Entering a new century: Sam Passmore reflects on our Environment program’s next chapter
The Mott Foundation is celebrating our centennial and entering our second century of work with a new strategic plan to guide our grantmaking.
In the video and transcript below, hear from Sam Passmore, director of our Environment program, about what’s ahead for the program and why it’s important.
Transcript of video
We only have one planet.
And so we need to figure out a way to live sustainably on this planet and in a way that supports people and community.
The thing that gives me hope about the future is we’re mostly focused on land and water issues. And those are issues that span ideological differences. And so there’s a lot of opportunity to build common ground.
One thing that does span across the program is how we do our work. We always center community and the impact on community. We believe in the power of networks and supporting people working together in networks to make change.
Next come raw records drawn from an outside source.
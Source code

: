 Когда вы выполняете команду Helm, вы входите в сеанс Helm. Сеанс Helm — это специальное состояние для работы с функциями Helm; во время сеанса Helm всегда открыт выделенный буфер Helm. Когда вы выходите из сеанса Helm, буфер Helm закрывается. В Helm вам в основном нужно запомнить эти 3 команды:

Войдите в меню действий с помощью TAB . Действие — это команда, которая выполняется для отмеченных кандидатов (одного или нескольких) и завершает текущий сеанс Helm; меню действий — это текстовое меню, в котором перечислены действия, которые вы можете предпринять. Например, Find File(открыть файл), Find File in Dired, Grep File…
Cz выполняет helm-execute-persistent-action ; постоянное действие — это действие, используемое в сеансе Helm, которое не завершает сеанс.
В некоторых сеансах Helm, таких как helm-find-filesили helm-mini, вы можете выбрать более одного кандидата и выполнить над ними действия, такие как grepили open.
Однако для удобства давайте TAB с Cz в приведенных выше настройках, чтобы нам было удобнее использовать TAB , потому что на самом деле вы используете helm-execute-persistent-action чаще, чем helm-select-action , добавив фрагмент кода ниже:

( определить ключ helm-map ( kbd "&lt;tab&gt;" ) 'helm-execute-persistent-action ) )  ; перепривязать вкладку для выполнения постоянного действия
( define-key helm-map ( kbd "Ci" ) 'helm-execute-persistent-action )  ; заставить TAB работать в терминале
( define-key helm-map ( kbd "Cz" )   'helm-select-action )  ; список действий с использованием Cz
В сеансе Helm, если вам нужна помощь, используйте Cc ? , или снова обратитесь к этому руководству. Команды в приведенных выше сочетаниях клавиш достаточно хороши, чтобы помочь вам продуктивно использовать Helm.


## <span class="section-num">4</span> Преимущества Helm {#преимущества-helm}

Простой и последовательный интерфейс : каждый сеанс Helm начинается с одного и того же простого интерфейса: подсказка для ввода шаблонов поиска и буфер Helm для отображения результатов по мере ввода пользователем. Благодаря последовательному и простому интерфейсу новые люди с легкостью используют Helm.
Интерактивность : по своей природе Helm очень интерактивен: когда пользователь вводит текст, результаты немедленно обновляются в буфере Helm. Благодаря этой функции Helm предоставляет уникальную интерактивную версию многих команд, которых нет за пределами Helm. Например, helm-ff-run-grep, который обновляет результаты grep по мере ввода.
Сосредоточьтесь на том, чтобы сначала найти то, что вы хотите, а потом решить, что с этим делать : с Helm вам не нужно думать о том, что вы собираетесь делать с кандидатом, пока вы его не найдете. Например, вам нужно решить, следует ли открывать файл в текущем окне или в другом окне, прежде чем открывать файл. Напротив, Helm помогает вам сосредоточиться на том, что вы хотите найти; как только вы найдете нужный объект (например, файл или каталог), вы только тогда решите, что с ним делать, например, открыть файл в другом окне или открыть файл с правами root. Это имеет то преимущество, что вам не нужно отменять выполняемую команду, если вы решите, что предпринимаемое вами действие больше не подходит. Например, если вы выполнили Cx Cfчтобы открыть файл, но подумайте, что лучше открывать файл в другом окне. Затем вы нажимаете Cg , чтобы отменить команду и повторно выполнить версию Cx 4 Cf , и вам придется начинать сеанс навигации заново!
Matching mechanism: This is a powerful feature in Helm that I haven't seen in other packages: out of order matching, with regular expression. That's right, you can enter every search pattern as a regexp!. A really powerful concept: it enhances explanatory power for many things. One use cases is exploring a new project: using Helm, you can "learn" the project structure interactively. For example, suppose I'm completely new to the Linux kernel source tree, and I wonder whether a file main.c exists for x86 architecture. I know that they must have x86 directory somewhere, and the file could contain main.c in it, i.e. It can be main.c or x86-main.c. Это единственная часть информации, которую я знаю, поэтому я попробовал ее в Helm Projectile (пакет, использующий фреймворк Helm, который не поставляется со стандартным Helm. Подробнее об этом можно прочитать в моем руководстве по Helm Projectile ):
There’s a lot of continuity from the work in the past. So, the work in the past and going into the future will both have a domestic U.S. component and an international component.
The domestic U.S. component is grounded very much in our long-term work in the Great Lakes.
But, under the new plan, we’re also going to stretch into a national water policy role. All of that work is grounded in what we call the One Water approach, which is this idea of delivering safe and affordable water to all, from the source to the tap.
The international work also will continue some themes that we’ve been active in a long time.
The first is focused on our long-term interest in development finance and how the flow of finance — particularly from multilateral development banks that are publicly funded — how that finance impacts people and the environment in the developing world. And that initiative is called Finance for Sustainability.
The third initiative is deeply grounded in our long-term work in the Amazon Basin and actually expands that and deepens that to focus on forest and land resources in the Amazon, largely based on the insight that Indigenous peoples and other traditional communities who live in the forest are some of the most important protectors of the forest.
There have been important victories along the way, which are super inspiring.
I think the real inspiration and what keeps you motivated and gets you up in the morning to do the work is the people that we’re helping and the people we get to know — just unbelievable leaders, most of them unsung heroes working at the community level. You don’t read about them in the New York Times, but they’re just amazing people. Very inspiring.
And just knowing that we, in our small way, are helping them gets us up in the morning.